Segment Open

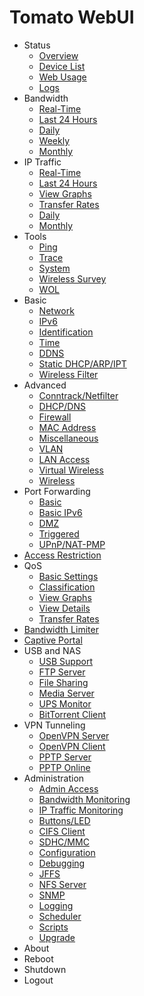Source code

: # Tomato WebUI #
  * Status
    * [Overview](WebUI_status_overview.md)
    * [Device List](WebUI_status_devices.md)
    * [Web Usage](WebUI_status_webmon.md)
    * [Logs](WebUI_status_log.md)
  * Bandwidth
    * [Real-Time](WebUI_bwm_realtime.md)
    * [Last 24 Hours](WebUI_bwm_24.md)
    * [Daily](WebUI_bwm_daily.md)
    * [Weekly](WebUI_bwm_weekly.md)
    * [Monthly](WebUI_bwm_monthly.md)
  * IP Traffic
    * [Real-Time](WebUI_ipt_realtime.md)
    * [Last 24 Hours](WebUI_ipt_24.md)
    * [View Graphs](WebUI_ipt_graphs.md)
    * [Transfer Rates](WebUI_ipt_details.md)
    * [Daily](WebUI_ipt_daily.md)
    * [Monthly](WebUI_ipt_monthly.md)
  * Tools
    * [Ping](WebUI_tools_ping.md)
    * [Trace](WebUI_tools_trace.md)
    * [System](WebUI_tools_shell.md)
    * [Wireless Survey](WebUI_tools_survey.md)
    * [WOL](WebUI_tools_wol.md)
  * Basic
    * [Network](WebUI_basic_network.md)
    * [IPv6](WebUI_basic_ipv6.md)
    * [Identification](WebUI_basic_ident.md)
    * [Time](WebUI_basic_time.md)
    * [DDNS](WebUI_basic_ddns.md)
    * [Static DHCP/ARP/IPT](WebUI_basic_static.md)
    * [Wireless Filter](WebUI_basic_wfilter.md)
  * Advanced
    * [Conntrack/Netfilter](WebUI_advanced_ctnf.md)
    * [DHCP/DNS](WebUI_advanced_dhcpdns.md)
    * [Firewall](WebUI_advanced_firewall.md)
    * [MAC Address](WebUI_advanced_mac.md)
    * [Miscellaneous](WebUI_advanced_misc.md)
    * [VLAN](WebUI_advanced_vlan.md)
    * [LAN Access](WebUI_advanced_access.md)
    * [Virtual Wireless](WebUI_advanced_wlanvifs.md)
    * [Wireless](WebUI_advanced_wireless.md)
  * Port Forwarding
    * [Basic](WebUI_forward_basic.md)
    * [Basic IPv6](WebUI_forward_basic_ipv6.md)
    * [DMZ](WebUI_forward_dmz.md)
    * [Triggered](WebUI_forward_triggered.md)
    * [UPnP/NAT-PMP](WebUI_forward_upnp.md)
  * [Access Restriction](WebUI_restrict.md)
  * QoS
    * [Basic Settings](WebUI_qos_settings.md)
    * [Classification](WebUI_qos_classify.md)
    * [View Graphs](WebUI_qos_graphs.md)
    * [View Details](WebUI_qos_detailed.md)
    * [Transfer Rates](WebUI_qos_ctrate.md)
  * [Bandwidth Limiter](WebUI_bwlimit.md)
  * [Captive Portal](WebUI_splashd.md)
  * USB and NAS
    * [USB Support](WebUI_nas_usb.md)
    * [FTP Server](WebUI_nas_ftp.md)
    * [File Sharing](WebUI_nas_samba.md)
    * [Media Server](WebUI_nas_media.md)
    * [UPS Monitor](WebUI_nas_ups.md)
    * [BitTorrent Client](WebUI_nas_bittorrent.md)
  * VPN Tunneling
    * [OpenVPN Server](WebUI_vpn_server.md)
    * [OpenVPN Client](WebUI_vpn_client.md)
    * [PPTP Server](WebUI_vpn_pptp_server.md)
    * [PPTP Online](WebUI_vpn_pptp_online.md)
  * Administration
    * [Admin Access](WebUI_admin_access.md)
    * [Bandwidth Monitoring](WebUI_admin_bwm.md)
    * [IP Traffic Monitoring](WebUI_admin_iptraffic.md)
    * [Buttons/LED](WebUI_admin_buttons.md)
    * [CIFS Client](WebUI_admin_cifs.md)
    * [SDHC/MMC](WebUI_admin_sdhc.md)
    * [Configuration](WebUI_admin_config.md)
    * [Debugging](WebUI_admin_debug.md)
    * [JFFS](WebUI_admin_jffs2.md)
    * [NFS Server](WebUI_admin_nfs.md)
    * [SNMP](WebUI_admin_snmp.md)
    * [Logging](WebUI_admin_log.md)
    * [Scheduler](WebUI_admin_sched.md)
    * [Scripts](WebUI_admin_scripts.md)
    * [Upgrade](WebUI_admin_upgrade.md)
  * About
  * Reboot
  * Shutdown
  * Logout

Segment Closed

▶ [What to work on]: Could you output all the entries above exactly as written, leaving out the pictures?

▶ [Worked solution]:
Source code

: # Tomato WebUI #
  * Status
    * [Overview](WebUI_status_overview.md)
    * [Device List](WebUI_status_devices.md)
    * [Web Usage](WebUI_status_webmon.md)
    * [Logs](WebUI_status_log.md)
  * Bandwidth
    * [Real-Time](WebUI_bwm_realtime.md)
    * [Last 24 Hours](WebUI_bwm_24.md)
    * [Daily](WebUI_bwm_daily.md)
    * [Weekly](WebUI_bwm_weekly.md)
    * [Monthly](WebUI_bwm_monthly.md)
  * IP Traffic
    * [Real-Time](WebUI_ipt_realtime.md)
    * [Last 24 Hours](WebUI_ipt_24.md)
    * [View Graphs](WebUI_ipt_graphs.md)
    * [Transfer Rates](WebUI_ipt_details.md)
    * [Daily](WebUI_ipt_daily.md)
    * [Monthly](WebUI_ipt_monthly.md)
  * Tools
    * [Ping](WebUI_tools_ping.md)
    * [Trace](WebUI_tools_trace.md)
    * [System](WebUI_tools_shell.md)
    * [Wireless Survey](WebUI_tools_survey.md)
    * [WOL](WebUI_tools_wol.md)
  * Basic
    * [Network](WebUI_basic_network.md)
    * [IPv6](WebUI_basic_ipv6.md)
    * [Identification](WebUI_basic_ident.md)
    * [Time](WebUI_basic_time.md)
    * [DDNS](WebUI_basic_ddns.md)
    * [Static DHCP/ARP/IPT](WebUI_basic_static.md)
    * [Wireless Filter](WebUI_basic_wfilter.md)
  * Advanced
    * [Conntrack/Netfilter](WebUI_advanced_ctnf.md)
    * [DHCP/DNS](WebUI_advanced_dhcpdns.md)
    * [Firewall](WebUI_advanced_firewall.md)
    * [MAC Address](WebUI_advanced_mac.md)
    * [Miscellaneous](WebUI_advanced_misc.md)
    * [VLAN](WebUI_advanced_vlan.md)
    * [LAN Access](WebUI_advanced_access.md)
    * [Virtual Wireless](WebUI_advanced_wlanvifs.md)
    * [Wireless](WebUI_advanced_wireless.md)
  * Port Forwarding
    * [Basic](WebUI_forward_basic.md)
    * [Basic IPv6](WebUI_forward_basic_ipv6.md)
    * [DMZ](WebUI_forward_dmz.md)
    * [Triggered](WebUI_forward_triggered.md)
    * [UPnP/NAT-PMP](WebUI_forward_upnp.md)
  * [Access Restriction](WebUI_restrict.md)
  * QoS
    * [Basic Settings](WebUI_qos_settings.md)
    * [Classification](WebUI_qos_classify.md)
    * [View Graphs](WebUI_qos_graphs.md)
    * [View Details](WebUI_qos_detailed.md)
    * [Transfer Rates](WebUI_qos_ctrate.md)
  * [Bandwidth Limiter](WebUI_bwlimit.md)
  * [Captive Portal](WebUI_splashd.md)
  * USB and NAS
    * [USB Support](WebUI_nas_usb.md)
    * [FTP Server](WebUI_nas_ftp.md)
    * [File Sharing](WebUI_nas_samba.md)
    * [Media Server](WebUI_nas_media.md)
    * [UPS Monitor](WebUI_nas_ups.md)
    * [BitTorrent Client](WebUI_nas_bittorrent.md)
  * VPN Tunneling
    * [OpenVPN Server](WebUI_vpn_server.md)
    * [OpenVPN Client](WebUI_vpn_client.md)
    * [PPTP Server](WebUI_vpn_pptp_server.md)
    * [PPTP Online](WebUI_vpn_pptp_online.md)
  * Administration
    * [Admin Access](WebUI_admin_access.md)
    * [Bandwidth Monitoring](WebUI_admin_bwm.md)
    * [IP Traffic Monitoring](WebUI_admin_iptraffic.md)
    * [Buttons/LED](WebUI_admin_buttons.md)
    * [CIFS Client](WebUI_admin_cifs.md)
    * [SDHC/MMC](WebUI_admin_sdhc.md)
    * [Configuration](WebUI_admin_config.md)
    * [Debugging](WebUI_admin_debug.md)
    * [JFFS](WebUI_admin_jffs2.md)
    * [NFS Server](WebUI_admin_nfs.md)
    * [SNMP](WebUI_admin_snmp.md)
    * [Logging](WebUI_admin_log.md)
    * [Scheduler](WebUI_admin_sched.md)
    * [Scripts](WebUI_admin_scripts.md)
    * [Upgrade](WebUI_admin_upgrade.md)
  * About
  * Reboot
  * Shutdown
  * Logout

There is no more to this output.